Saved entries

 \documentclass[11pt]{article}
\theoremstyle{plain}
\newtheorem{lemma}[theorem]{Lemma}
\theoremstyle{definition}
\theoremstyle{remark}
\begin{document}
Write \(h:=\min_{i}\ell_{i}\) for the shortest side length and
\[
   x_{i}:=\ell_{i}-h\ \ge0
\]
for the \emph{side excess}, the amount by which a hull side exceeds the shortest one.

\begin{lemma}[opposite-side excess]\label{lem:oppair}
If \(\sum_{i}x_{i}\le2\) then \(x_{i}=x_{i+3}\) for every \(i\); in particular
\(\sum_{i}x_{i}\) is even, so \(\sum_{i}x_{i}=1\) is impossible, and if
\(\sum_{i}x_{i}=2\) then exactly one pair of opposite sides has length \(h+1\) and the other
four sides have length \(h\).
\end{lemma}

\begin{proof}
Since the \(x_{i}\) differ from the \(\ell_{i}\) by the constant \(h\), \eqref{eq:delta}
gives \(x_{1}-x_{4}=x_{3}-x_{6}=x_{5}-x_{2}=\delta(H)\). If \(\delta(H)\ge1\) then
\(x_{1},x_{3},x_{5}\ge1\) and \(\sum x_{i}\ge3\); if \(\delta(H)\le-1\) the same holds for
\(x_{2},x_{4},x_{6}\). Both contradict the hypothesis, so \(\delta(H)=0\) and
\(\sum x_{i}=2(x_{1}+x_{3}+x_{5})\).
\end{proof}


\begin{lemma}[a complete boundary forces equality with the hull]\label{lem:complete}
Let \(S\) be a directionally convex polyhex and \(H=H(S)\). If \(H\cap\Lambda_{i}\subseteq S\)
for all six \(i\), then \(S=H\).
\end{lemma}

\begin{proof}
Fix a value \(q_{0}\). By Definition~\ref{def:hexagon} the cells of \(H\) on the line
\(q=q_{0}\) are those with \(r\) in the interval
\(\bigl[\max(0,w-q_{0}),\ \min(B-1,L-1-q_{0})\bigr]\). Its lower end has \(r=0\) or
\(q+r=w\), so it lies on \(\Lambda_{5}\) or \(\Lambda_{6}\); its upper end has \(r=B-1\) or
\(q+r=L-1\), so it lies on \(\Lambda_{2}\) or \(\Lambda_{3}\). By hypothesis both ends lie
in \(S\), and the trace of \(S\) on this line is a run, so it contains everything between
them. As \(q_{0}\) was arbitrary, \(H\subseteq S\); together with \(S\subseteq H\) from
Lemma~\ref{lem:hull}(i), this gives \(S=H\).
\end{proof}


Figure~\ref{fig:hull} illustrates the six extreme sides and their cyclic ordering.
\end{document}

### ACTIVITY
Word for word, restate each of the records above.

### EXERCISE RESPONSE
 \documentclass[11pt]{article}
\theoremstyle{plain}
\newtheorem{lemma}[theorem]{Lemma}
\theoremstyle{definition}
\theoremstyle{remark}
\begin{document}
Write \(h:=\min_{i}\ell_{i}\) for the shortest side length and
\[
   x_{i}:=\ell_{i}-h\ \ge0
\]
for the \emph{side excess}, the amount by which a hull side exceeds the shortest one.

\begin{lemma}[opposite-side excess]\label{lem:oppair}
If \(\sum_{i}x_{i}\le2\) then \(x_{i}=x_{i+3}\) for every \(i\); in particular
\(\sum_{i}x_{i}\) is even, so \(\sum_{i}x_{i}=1\) is impossible, and if
\(\sum_{i}x_{i}=2\) then exactly one pair of opposite sides has length \(h+1\) and the other
four sides have length \(h\).
\end{lemma}

\begin{proof}
Since the \(x_{i}\) differ from the \(\ell_{i}\) by the constant \(h\), \eqref{eq:delta}
gives \(x_{1}-x_{4}=x_{3}-x_{6}=x_{5}-x_{2}=\delta(H)\). If \(\delta(H)\ge1\) then
\(x_{1},x_{3},x_{5}\ge1\) and \(\sum x_{i}\ge3\); if \(\delta(H)\le-1\) the same holds for
\(x_{2},x_{4},x_{6}\). Both contradict the hypothesis, so \(\delta(H)=0\) and
\(\sum x_{i}=2(x_{1}+x_{3}+x_{5})\).
\end{proof}


\begin{lemma}[a complete boundary forces equality with the hull]\label{lem:complete}
Let \(S\) be a directionally convex polyhex and \(H=H(S)\). If \(H\cap\Lambda_{i}\subseteq S\)
for all six \(i\), then \(S=H\).
\end{lemma}

\begin{proof}
Fix a value \(q_{0}\). By Definition~\ref{def:hexagon} the cells of \(H\) on the line
\(q=q_{0}\) are those with \(r\) in the interval
\(\bigl[\max(0,w-q_{0}),\ \min(B-1,L-1-q_{0})\bigr]\). Its lower end has \(r=0\) or
\(q+r=w\), so it lies on \(\Lambda_{5}\) or \(\Lambda_{6}\); its upper end has \(r=B-1\) or
\(q+r=L-1\), so it lies on \(\Lambda_{2}\) or \(\Lambda_{3}\). By hypothesis both ends lie
in \(S\), and the trace of \(S\) on this line is a run, so it contains everything between
them. As \(q_{0}\) was arbitrary, \(H\subseteq S\); together with \(S\subseteq H\) from
Lemma~\ref{lem:hull}(i), this gives \(S=H\).
\end{proof}


Figure~\ref{fig:hull} illustrates the six extreme sides and their cyclic ordering.
\end{document}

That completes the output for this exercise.